Segment Start: The records
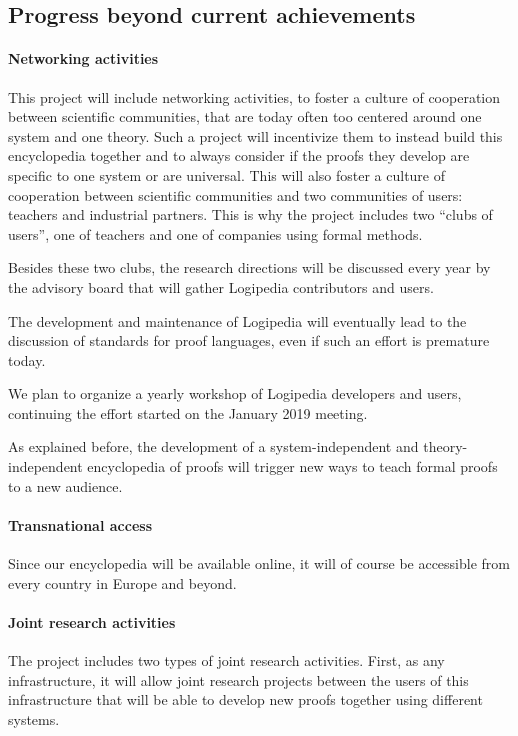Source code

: \subsection{Progress beyond current achievements}


\paragraph{Networking activities}
This project will include networking activities, to foster a culture
of cooperation between scientific communities, that are today often
too centered around one system and one theory. Such a project
will incentivize them to instead build this encyclopedia together and to always
consider if the proofs they develop are specific to one system or are
universal. This will also foster a culture of cooperation between
scientific communities and two communities of users: teachers and
industrial partners. This is why the project includes two ``clubs of
users'', one of teachers and one of companies using formal methods.

Besides these two clubs, the research directions will be discussed every
year by the advisory board that will gather {\sc Logipedia} contributors
and users.

The development and maintenance of {\sc Logipedia} will eventually lead
to the discussion of standards for proof languages, even if such an
effort is premature today.

We plan to organize a yearly workshop of {\sc Logipedia} developers
and users, continuing the effort started on the January 2019 meeting.

As explained before, the development of a system-independent and
theory-independent encyclopedia of proofs will trigger new
ways to teach formal proofs to a new audience.


\paragraph{Transnational access}
Since our encyclopedia will be available online, it will of course be
accessible from every country in Europe and beyond.


\paragraph{Joint research activities}
The project includes two types of joint research activities.  First,
as any infrastructure, it will allow joint research projects
between the users of this infrastructure that will be able to develop
new proofs together using different systems.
Segment End: The records
Exercise brief: Output all of the data exactly. Skip the pictures.

Your response:
Source code

: \subsection{Progress beyond current achievements}


\paragraph{Networking activities}
This project will include networking activities, to foster a culture
of cooperation between scientific communities, that are today often
too centered around one system and one theory. Such a project
will incentivize them to instead build this encyclopedia together and to always
consider if the proofs they develop are specific to one system or are
universal. This will also foster a culture of cooperation between
scientific communities and two communities of users: teachers and
industrial partners. This is why the project includes two ``clubs of
users'', one of teachers and one of companies using formal methods.

Besides these two clubs, the research directions will be discussed every
year by the advisory board that will gather {\sc Logipedia} contributors
and users.

The development and maintenance of {\sc Logipedia} will eventually lead
to the discussion of standards for proof languages, even if such an
effort is premature today.

We plan to organize a yearly workshop of {\sc Logipedia} developers
and users, continuing the effort started on the January 2019 meeting.

As explained before, the development of a system-independent and
theory-independent encyclopedia of proofs will trigger new
ways to teach formal proofs to a new audience.


\paragraph{Transnational access}
Since our encyclopedia will be available online, it will of course be
accessible from every country in Europe and beyond.


\paragraph{Joint research activities}
The project includes two types of joint research activities.  First,
as any infrastructure, it will allow joint research projects
between the users of this infrastructure that will be able to develop
new proofs together using different systems.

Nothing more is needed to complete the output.